NCPA: What makes the independent community pharmacy that you propose to open stand out from other retail pharmacies in the area?
UAMS: Our mission sets us apart and our business model is designed to promote customer interaction in our outreach.
NCPA: For those who are unfamiliar with the competition, can you describe the time and effort that went into writing your business plan? How many hours a week? What was the most unusual or surprising thing you had to do in preparing? What about your preparations for the live presentation in Orlando?
UAMS: Let’s just say one of the side effects of working on this plan is sleep deprivation, but it has been a great experience! The written plan was due shortly after finals which made finals week extra crazy for us. I couldn’t have asked for a better team to work with though! Preparation for live competition has gone well, but it’s crazy trying to plan times to get together when we have jobs and rotations and don’t all live in Little Rock anymore.
NCPA: What else would you like to tell people about the competition?
UAMS: It’s a lot of work but a great experience. Having a great team helps! The sense of accomplishment gained from completing a project of this caliber is something that will inspire you to continue to pursue your passions, no matter how challenging.
NCPA: What advice would you give students who may be interested in entering the business plan competition?

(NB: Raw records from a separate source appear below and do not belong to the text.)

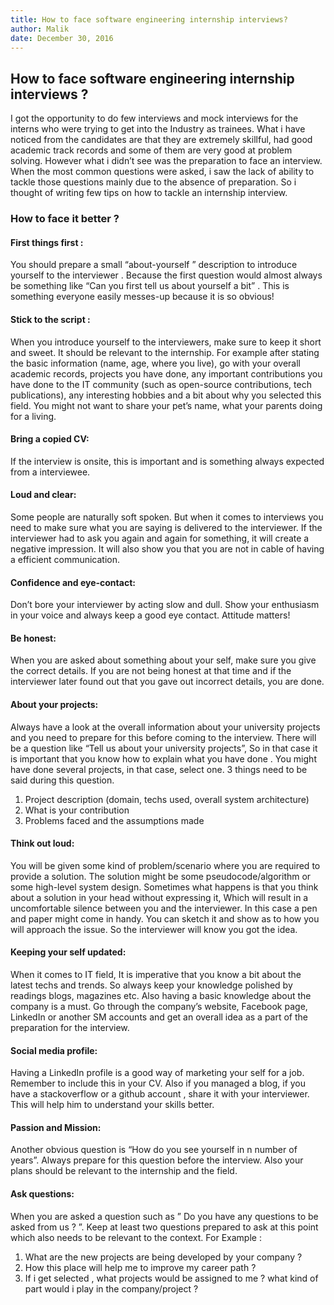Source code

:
 ```yaml
---
title: How to face software engineering internship interviews?
author: Malik
date: December 30, 2016
---
```




## How to face software engineering internship interviews ?

I got the opportunity to do few interviews and mock interviews for the interns who were trying to get into the Industry as trainees. What i have noticed from the candidates are that they are extremely skillful, had good academic track records and some of them are very good at problem solving. However what i didn’t see was the preparation to face an interview. When the most common questions were asked, i saw the lack of ability to tackle those questions mainly due to the absence of preparation. So i thought of writing few tips on how to tackle an internship interview.

### How to face it better ?

#### First things first :
You should prepare a small “about-yourself ” description to introduce yourself to the interviewer . Because the first question would almost always be something like “Can you first tell us about yourself a bit” . This is something everyone easily messes-up  because it is so obvious!

#### Stick to the script :
When you introduce yourself to the interviewers, make sure to keep it short and sweet. It should be relevant to the internship. For example after stating the basic information (name, age, where you live), go with your overall academic records, projects you have done, any important contributions you have done to the IT community (such as open-source contributions, tech publications), any interesting hobbies and a bit about why you selected this field. You might not want to share your pet’s name, what your parents doing for a living.

#### Bring a copied CV:
If the interview is onsite, this is important and is something always expected from a interviewee.

#### Loud and clear:
Some people are naturally soft spoken. But when it comes to interviews you need to make sure what you are saying is delivered to the interviewer. If the interviewer had to ask you again and again for something, it will create a negative impression. It will also show you that you are not in cable of having a efficient communication.

#### Confidence and eye-contact:
Don’t bore your interviewer by acting slow and dull. Show your enthusiasm in your voice and always keep a good eye contact. Attitude matters!

#### Be honest:
When you are asked about something about your self, make  sure you give the correct details. If you are not being honest at that time and if the interviewer later found out that you gave out incorrect details, you are done.

#### About your projects:
Always have a look at the overall information about your university projects and you need to prepare for this before coming to the interview. There will be a question like “Tell us about your university projects”, So in that case it is important that you know how to explain what you have done . You might have done several projects, in that case, select one. 3 things need to be said during this question.

1. Project description (domain, techs used, overall system architecture)
2. What is your contribution
3. Problems faced and the assumptions made

#### Think out loud:
You will be given some kind of problem/scenario where you are required to provide a solution. The solution might be some pseudocode/algorithm or some high-level system design. Sometimes what happens is that you think about a solution in your head without expressing it, Which will result in a uncomfortable silence between you and the interviewer. In this case a pen and paper might come in handy. You can sketch it and show as to how you will approach the issue. So the interviewer will know you got the idea.

#### Keeping your self updated:
When it comes to IT field, It is imperative that you know a bit about the latest techs and trends. So always keep your knowledge polished by readings blogs, magazines etc. Also having a basic knowledge about the company is a must. Go through the company’s website, Facebook page, LinkedIn or another SM accounts and get an overall idea as a part of the preparation for the interview.

#### Social media profile:
Having a LinkedIn profile is a good way of marketing your self for a job. Remember to include this in your CV. Also if you managed a blog, if you have a stackoverflow or a github account , share it with your interviewer. This will help him to understand your skills better.

#### Passion and Mission:
Another obvious question is “How do you see yourself in n number of years”. Always prepare for this question before the interview. Also your plans should be relevant to the internship and the field.

#### Ask questions:
When you are asked a question such as ” Do you have any questions to be asked from us ? ”. Keep at least two questions prepared to ask at this point which also needs to be relevant to the context.
For Example :

1. What are the new projects are being developed by your company ?
2. How this place will help me to improve my career path ?
3. If i get selected , what projects would be assigned to me ? what kind of part would i play in the company/project ?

UAMS: Be willing to put time in and don’t give up on an idea that sounds scary. Do your research and modify if needed, but success comes from dreaming big!
NCPA: Anything you’d like to add regarding your pharmacy school or NCPA student chapter?

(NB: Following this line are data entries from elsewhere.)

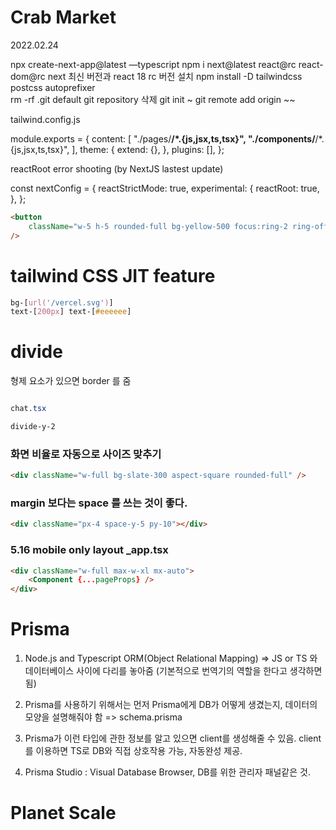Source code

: # Crab Market

2022.02.24

npx create-next-app@latest —typescript
npm i next@latest react@rc react-dom@rc next 최신 버전과 react 18 rc 버전 설치
npm install -D tailwindcss postcss autoprefixer  
rm -rf .git default git repository 삭제
git init ~ git remote add origin ~~

tailwind.config.js

module.exports = {
content: [
"./pages/**/*.{js,jsx,ts,tsx}",
"./components/**/*.{js,jsx,ts,tsx}",
],
theme: {
extend: {},
},
plugins: [],
};

reactRoot error shooting (by NextJS lastest update)

const nextConfig = {
reactStrictMode: true,
experimental: {
reactRoot: true,
},
};

```html
<button
	className="w-5 h-5 rounded-full bg-yellow-500 focus:ring-2 ring-offset-2 ring-yellow-500 transition"
/>
```

# tailwind CSS JIT feature

```css
bg-[url('/vercel.svg')]
text-[200px] text-[#eeeeee]
```

# divide

형제 요소가 있으면 border 를 줌

```css

chat.tsx

divide-y-2

```

### 화면 비율로 자동으로 사이즈 맞추기

```html
<div className="w-full bg-slate-300 aspect-square rounded-full" />
```

### margin 보다는 space 를 쓰는 것이 좋다.

```html
<div className="px-4 space-y-5 py-10"></div>
```

### 5.16 mobile only layout \_app.tsx

```html
<div className="w-full max-w-xl mx-auto">
	<Component {...pageProps} />
</div>
```

# Prisma

1. Node.js and Typescript ORM(Object Relational Mapping)
   => JS or TS 와 데이터베이스 사이에 다리를 놓아줌 (기본적으로 번역기의 역할을 한다고 생각하면 됨)

2. Prisma를 사용하기 위해서는 먼저 Prisma에게 DB가 어떻게 생겼는지, 데이터의 모양을 설명해줘야 함 => schema.prisma

3. Prisma가 이런 타입에 관한 정보를 알고 있으면 client를 생성해줄 수 있음. client를 이용하면 TS로 DB와 직접 상호작용 가능, 자동완성 제공.

4. Prisma Studio : Visual Database Browser, DB를 위한 관리자 패널같은 것.

# Planet Scale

UAMS: UAMS is an amazing pharmacy school. The school, faculty, and student body as a whole have been so overwhelmingly supportive of us—we can’t thank you all enough! The staff and faculty are wonderful people, and do everything within their power to help us succeed. We are so proud to be students of such a wonderful pharmacy school!
Each of the three finalists will receive an award based on where they place:
- First Place—$3,000 to the NCPA student chapter and $3,000 contributed to the school in the dean’s name to promote independent pharmacy.

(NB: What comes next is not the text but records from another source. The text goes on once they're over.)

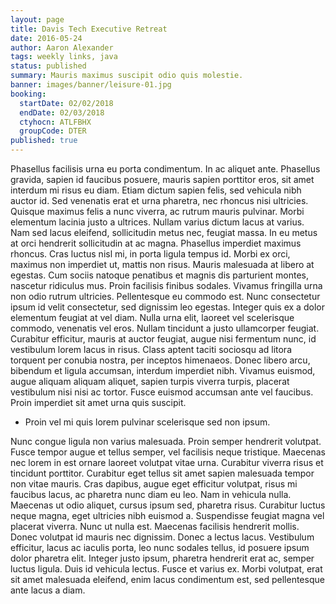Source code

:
 ```yaml
---
layout: page
title: Davis Tech Executive Retreat
date: 2016-05-24
author: Aaron Alexander
tags: weekly links, java
status: published
summary: Mauris maximus suscipit odio quis molestie.
banner: images/banner/leisure-01.jpg
booking:
  startDate: 02/02/2018
  endDate: 02/03/2018
  ctyhocn: ATLFBHX
  groupCode: DTER
published: true
---
```

Phasellus facilisis urna eu porta condimentum. In ac aliquet ante. Phasellus gravida, sapien id faucibus posuere, mauris sapien porttitor eros, sit amet interdum mi risus eu diam. Etiam dictum sapien felis, sed vehicula nibh auctor id. Sed venenatis erat et urna pharetra, nec rhoncus nisi ultricies. Quisque maximus felis a nunc viverra, ac rutrum mauris pulvinar. Morbi elementum lacinia justo a ultrices. Nullam varius dictum lacus at varius. Nam sed lacus eleifend, sollicitudin metus nec, feugiat massa. In eu metus at orci hendrerit sollicitudin at ac magna. Phasellus imperdiet maximus rhoncus. Cras luctus nisl mi, in porta ligula tempus id. Morbi ex orci, maximus non imperdiet ut, mattis non risus. Mauris malesuada at libero at egestas. Cum sociis natoque penatibus et magnis dis parturient montes, nascetur ridiculus mus. Proin facilisis finibus sodales.
Vivamus fringilla urna non odio rutrum ultricies. Pellentesque eu commodo est. Nunc consectetur ipsum id velit consectetur, sed dignissim leo egestas. Integer quis ex a dolor elementum feugiat at vel diam. Nulla urna elit, laoreet vel scelerisque commodo, venenatis vel eros. Nullam tincidunt a justo ullamcorper feugiat. Curabitur efficitur, mauris at auctor feugiat, augue nisi fermentum nunc, id vestibulum lorem lacus in risus. Class aptent taciti sociosqu ad litora torquent per conubia nostra, per inceptos himenaeos. Donec libero arcu, bibendum et ligula accumsan, interdum imperdiet nibh. Vivamus euismod, augue aliquam aliquam aliquet, sapien turpis viverra turpis, placerat vestibulum nisi nisi ac tortor. Fusce euismod accumsan ante vel faucibus. Proin imperdiet sit amet urna quis suscipit.

* Proin vel mi quis lorem pulvinar scelerisque sed non ipsum.

Nunc congue ligula non varius malesuada. Proin semper hendrerit volutpat. Fusce tempor augue et tellus semper, vel facilisis neque tristique. Maecenas nec lorem in est ornare laoreet volutpat vitae urna. Curabitur viverra risus et tincidunt porttitor. Curabitur eget tellus sit amet sapien malesuada tempor non vitae mauris. Cras dapibus, augue eget efficitur volutpat, risus mi faucibus lacus, ac pharetra nunc diam eu leo. Nam in vehicula nulla. Maecenas ut odio aliquet, cursus ipsum sed, pharetra risus. Curabitur luctus neque magna, eget ultricies nibh euismod a. Suspendisse feugiat magna vel placerat viverra. Nunc ut nulla est. Maecenas facilisis hendrerit mollis.
Donec volutpat id mauris nec dignissim. Donec a lectus lacus. Vestibulum efficitur, lacus ac iaculis porta, leo nunc sodales tellus, id posuere ipsum dolor pharetra elit. Integer justo ipsum, pharetra hendrerit erat ac, semper luctus ligula. Duis id vehicula lectus. Fusce et varius ex. Morbi volutpat, erat sit amet malesuada eleifend, enim lacus condimentum est, sed pellentesque ante lacus a diam.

- Second Place—$2,000 to the NCPA student chapter and $2,000 contributed to the school in the dean’s name to promote independent pharmacy.
- Third Place—$1,000 to the NCPA student chapter and $1,000 contributed to the school in the dean’s name to promote independent pharmacy.
As an added bonus, a profile of the winner will appear in the January 2014 issue of America’s Pharmacist as well as a full-length feature in the April 2014 issue.